┌─ Data provided

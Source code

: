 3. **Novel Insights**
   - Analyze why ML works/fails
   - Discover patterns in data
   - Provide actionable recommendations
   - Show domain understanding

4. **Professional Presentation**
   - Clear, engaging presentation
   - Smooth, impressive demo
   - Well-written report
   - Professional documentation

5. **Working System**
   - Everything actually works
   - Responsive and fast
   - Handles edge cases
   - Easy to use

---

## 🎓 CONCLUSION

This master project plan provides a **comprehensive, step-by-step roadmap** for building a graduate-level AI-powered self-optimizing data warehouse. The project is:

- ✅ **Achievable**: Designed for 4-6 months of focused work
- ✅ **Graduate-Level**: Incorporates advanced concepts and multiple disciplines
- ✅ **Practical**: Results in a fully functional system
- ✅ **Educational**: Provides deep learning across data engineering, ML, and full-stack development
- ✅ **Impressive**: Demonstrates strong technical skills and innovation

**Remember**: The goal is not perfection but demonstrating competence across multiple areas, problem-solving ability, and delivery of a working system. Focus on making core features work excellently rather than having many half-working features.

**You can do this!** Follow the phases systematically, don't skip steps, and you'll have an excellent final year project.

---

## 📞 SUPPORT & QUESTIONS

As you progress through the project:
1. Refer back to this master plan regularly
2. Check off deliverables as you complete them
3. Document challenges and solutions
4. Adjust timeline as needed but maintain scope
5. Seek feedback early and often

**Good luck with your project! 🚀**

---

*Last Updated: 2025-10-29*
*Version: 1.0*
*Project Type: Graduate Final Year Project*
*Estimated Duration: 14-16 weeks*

└─

Exercise details: Your task is to write out, exactly, the line that holds "your project! 🚀**" and every line after it until the records end.

Your response:
**Good luck with your project! 🚀**

---

*Last Updated: 2025-10-29*
*Version: 1.0*
*Project Type: Graduate Final Year Project*
*Estimated Duration: 14-16 weeks*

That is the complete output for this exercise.